Até que o Juca fez economia pra nós, pois antes me sobrava só um salário por mês, e agora, eu e Maria temos de sobra dois salários por mês. Melhorou. Os porcos, não. Pois também veio outro homem e disse que a distância da pocilga até o Rio não podia ser 20 metros e tinha que derrubar tudo e fazer a 30 metros. Também tinha que colocar umas coisa pra proteger o Rio. Achei que ele tava certo e disse que ia fazer, e, sozinho, ia demorar uns trinta dias, só que, mesmo assim, ele me multou, e pra pagar, vendi os porcos e a pocilga, fiquei só com as vacas. O promotor disse que, desta vez, por este crime, não vai me prender, e fez eu dar cesta básica pro orfanato.

Ô, Luís, aí, quando vocês sujam o Rio, também pagam multa, né?

Agora, a água do poço posso pagar, mas tô preocupado com a água do Rio. Todo ele aqui deve ser como na tua cidade, Luís, protegido, tem mato dos dois lados, as vacas não chegam nele, não tem erosão, a pocilga acabou…. Só que algo tá errado, pois ele fede e a água é preta e já subi o Rio até a divisa da Capital, e ele vem todo sujo e fedendo aí da tua terra.

Mas, vocês não fazem isto, né, Luís? Pois, aqui, a multa é grande e dá prisão.

Cortar árvores, então, vige. Tinha uma árvore grande que murchou e ia morrer, então, pedi pra eu tirar, aproveitar a madeira, pois até podia cair em cima da casa. Como ninguém respondeu aí do escritório que fui, pedi na Capital (não tem aqui não), depois de uns 8 meses, quando a árvore morreu e tava apodrecendo, resolvi tirar, e veja, Luís, no outro dia já tinha um fiscal aqui e levei uma multa. Acho que desta vez me prendem.

Tô preocupado, Luís, pois no rádio deu que a nova Lei vai dar multa de R$ 500,00 a R$ 20.000,00, por hectare e por dia!, da propriedade que tenha algo errado por aqui. Calculei por R$ 500,00 e vi que perco o sítio em uma semana. Então, é melhor vender, e ir morar onde todo mundo cuida da ecologia, pois não tem multa aí. Tem luz, carro, comida, rio limpo. Olha, não quero fazer nada errado, só falei das coisas por ter certeza que a Lei é pra todos nós.

E vou morar com você, Luís. Mas, fique tranqüilo, vou usar o dinheiro primeiro pra comprar aquela coisa branca, a geladeira, que aqui no sítio eu encho com tudo que produzo na roça, no pomar, com as vaquinhas, e aí na cidade, diz que é fácil, é só abrir e a comida tá lá, prontinha, fresquinha, sem precisar de nós, os criminosos aqui da roça.

Até, Luís.

Ah, desculpe, Luís, não pude mandar a carta com papel reciclado pois não existe por aqui, mas não conte pra ninguém até eu vender o sítio.

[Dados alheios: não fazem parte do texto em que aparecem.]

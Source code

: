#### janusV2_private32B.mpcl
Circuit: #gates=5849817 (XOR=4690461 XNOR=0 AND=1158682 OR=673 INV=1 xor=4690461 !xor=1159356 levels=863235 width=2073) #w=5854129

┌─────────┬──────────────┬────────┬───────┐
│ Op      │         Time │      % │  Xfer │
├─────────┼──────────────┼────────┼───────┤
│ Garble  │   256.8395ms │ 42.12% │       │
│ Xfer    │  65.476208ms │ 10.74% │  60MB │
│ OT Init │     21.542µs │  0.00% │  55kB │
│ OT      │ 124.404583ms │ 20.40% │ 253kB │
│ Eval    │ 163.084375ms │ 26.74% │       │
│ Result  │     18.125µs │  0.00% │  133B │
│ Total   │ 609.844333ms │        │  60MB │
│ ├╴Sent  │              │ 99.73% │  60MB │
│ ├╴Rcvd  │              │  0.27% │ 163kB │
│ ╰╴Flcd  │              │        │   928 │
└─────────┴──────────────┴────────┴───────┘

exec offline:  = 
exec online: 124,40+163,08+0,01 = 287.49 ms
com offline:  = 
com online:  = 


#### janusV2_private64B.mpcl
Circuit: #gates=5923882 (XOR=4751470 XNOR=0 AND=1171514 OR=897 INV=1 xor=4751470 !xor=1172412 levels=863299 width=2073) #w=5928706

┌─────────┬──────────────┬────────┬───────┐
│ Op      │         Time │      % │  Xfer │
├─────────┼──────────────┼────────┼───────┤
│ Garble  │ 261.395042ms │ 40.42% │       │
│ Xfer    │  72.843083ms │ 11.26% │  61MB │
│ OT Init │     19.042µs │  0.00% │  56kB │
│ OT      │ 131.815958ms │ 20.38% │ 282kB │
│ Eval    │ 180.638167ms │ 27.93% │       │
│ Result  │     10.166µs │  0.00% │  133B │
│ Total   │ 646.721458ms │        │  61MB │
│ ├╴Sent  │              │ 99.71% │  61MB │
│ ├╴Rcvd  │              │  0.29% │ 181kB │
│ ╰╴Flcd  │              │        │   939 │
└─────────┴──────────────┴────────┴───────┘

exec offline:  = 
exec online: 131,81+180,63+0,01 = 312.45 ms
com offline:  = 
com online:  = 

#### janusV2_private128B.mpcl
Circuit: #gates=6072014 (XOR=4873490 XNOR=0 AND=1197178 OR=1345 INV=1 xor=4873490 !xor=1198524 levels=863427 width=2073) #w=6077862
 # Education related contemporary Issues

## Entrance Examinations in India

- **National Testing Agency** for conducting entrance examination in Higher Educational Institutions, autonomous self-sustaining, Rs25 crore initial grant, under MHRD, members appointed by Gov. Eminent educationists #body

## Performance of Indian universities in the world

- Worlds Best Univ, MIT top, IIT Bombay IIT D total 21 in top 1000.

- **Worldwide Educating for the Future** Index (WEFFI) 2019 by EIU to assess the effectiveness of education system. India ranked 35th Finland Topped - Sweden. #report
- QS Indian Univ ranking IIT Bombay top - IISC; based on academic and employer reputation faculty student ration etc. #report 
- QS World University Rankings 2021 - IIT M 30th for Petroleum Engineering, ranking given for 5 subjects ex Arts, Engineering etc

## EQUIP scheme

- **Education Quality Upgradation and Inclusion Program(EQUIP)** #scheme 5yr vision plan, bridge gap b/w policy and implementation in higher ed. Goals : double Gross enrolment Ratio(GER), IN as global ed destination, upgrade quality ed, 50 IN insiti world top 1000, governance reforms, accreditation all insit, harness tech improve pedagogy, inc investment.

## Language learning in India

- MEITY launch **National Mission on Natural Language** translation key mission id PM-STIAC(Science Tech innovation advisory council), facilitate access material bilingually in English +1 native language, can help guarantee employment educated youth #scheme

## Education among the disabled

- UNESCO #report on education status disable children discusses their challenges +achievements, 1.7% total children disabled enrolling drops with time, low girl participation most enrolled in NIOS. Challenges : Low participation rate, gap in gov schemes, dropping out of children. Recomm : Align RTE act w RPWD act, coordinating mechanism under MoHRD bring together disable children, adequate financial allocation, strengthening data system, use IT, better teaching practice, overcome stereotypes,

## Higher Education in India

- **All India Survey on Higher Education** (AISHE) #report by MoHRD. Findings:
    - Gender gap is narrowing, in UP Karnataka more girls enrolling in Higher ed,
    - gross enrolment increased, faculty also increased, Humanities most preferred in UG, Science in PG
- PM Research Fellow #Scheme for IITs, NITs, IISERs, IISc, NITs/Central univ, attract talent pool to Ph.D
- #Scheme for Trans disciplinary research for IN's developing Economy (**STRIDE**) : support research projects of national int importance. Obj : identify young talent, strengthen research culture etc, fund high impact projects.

Nota: todos os fatos e situações de multas e exigências são baseados em dados verdadeiros. A sátira não visa atenuar responsabilidades, mas alertar o quanto o tratamento ambiental é desigual e discricionário entre o meio rural e o meio urbano.

(*) Luciano Pizzato é engenheiro florestal, especialista em direito sócio-ambiental e empresário, diretor de Parques Nacionais e Reservas do IBDF/IBAMA 88/89, deputado desde 1989, detentor do 1º Prêmio Nacional de Ecologia.